- Quantum Computing Inc. spins out subsidiary to serve the U.S. Government and the Department of Defense (DOD).
- The subsidiary, QI Solutions Inc. (QIS) employs security-cleared staff to deliver solutions ranging from entropy quantum computing to quantum communications and sensing.
- The spinout will also offer expertise in logistics, manufacturing, R&D and training.
PRESS RELEASE — Quantum Computing Inc. (QCI) has launched a wholly-owned subsidiary to deliver quantum solutions to the U.S. Government and the Department of Defense (DOD).
The new spinout, QI Solutions Inc. (QIS) employs security-cleared staff to deliver solutions ranging from entropy quantum computing to quantum communications and sensing. It also offers expertise in logistics, manufacturing, R&D and training.
QIS will operate out of a dedicated new facility in Arizona. QCI chose the location due to the state’s leadership in the field of optics and its early recognition of the importance of advanced photonic research. Several state and government organizations are also located there.
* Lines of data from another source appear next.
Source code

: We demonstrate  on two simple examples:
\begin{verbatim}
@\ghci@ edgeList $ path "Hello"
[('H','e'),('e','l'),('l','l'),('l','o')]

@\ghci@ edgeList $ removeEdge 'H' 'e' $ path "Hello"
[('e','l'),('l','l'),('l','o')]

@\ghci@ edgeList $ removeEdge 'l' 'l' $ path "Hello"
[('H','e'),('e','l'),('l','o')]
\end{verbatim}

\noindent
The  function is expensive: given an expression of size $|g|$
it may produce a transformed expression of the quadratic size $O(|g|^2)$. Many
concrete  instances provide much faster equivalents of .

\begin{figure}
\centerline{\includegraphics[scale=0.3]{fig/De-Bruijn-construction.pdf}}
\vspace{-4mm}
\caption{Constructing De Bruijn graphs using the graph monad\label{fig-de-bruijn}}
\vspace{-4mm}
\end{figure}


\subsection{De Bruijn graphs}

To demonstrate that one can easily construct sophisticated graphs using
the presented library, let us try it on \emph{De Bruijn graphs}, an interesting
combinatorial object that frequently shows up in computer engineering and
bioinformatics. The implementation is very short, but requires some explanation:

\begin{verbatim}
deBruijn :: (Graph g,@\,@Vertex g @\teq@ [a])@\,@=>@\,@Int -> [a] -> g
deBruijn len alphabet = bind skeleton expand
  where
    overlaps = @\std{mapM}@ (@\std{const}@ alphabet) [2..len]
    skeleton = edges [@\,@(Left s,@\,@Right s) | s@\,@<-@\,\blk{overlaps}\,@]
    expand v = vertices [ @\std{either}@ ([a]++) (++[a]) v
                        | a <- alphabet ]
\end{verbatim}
QCI has appointed Sean Gabeler as president of QIS. Gabeler was a special operations officer, which the company says brings a unique understanding of government operational requirements.
“As a retired DOD officer with expertise in the application of technology for effects, QCI is the world’s leading quantum computing technology company,” said Gabeler. “We have already been engaged in discussions with a number of these entities and anticipate that we could soon see our solutions utilized in a wide variety of boutique applications for our clients.
“The U.S. government recognizes that quantum technologies are essential to maintaining technology leadership in the world today. QI Solutions will carry out QCI’s mission to bring real-world quantum capabilities to the government customer.”
Parent company QCI is full-stack photonic quantum computing and solutions company headquartered in Virginia.
Photonic quantum technology uses particles of light (photons) as qubits. Unlike superconducting or trapped-ion technology, they can operate at room temperature and do not require bulky refrigeration units.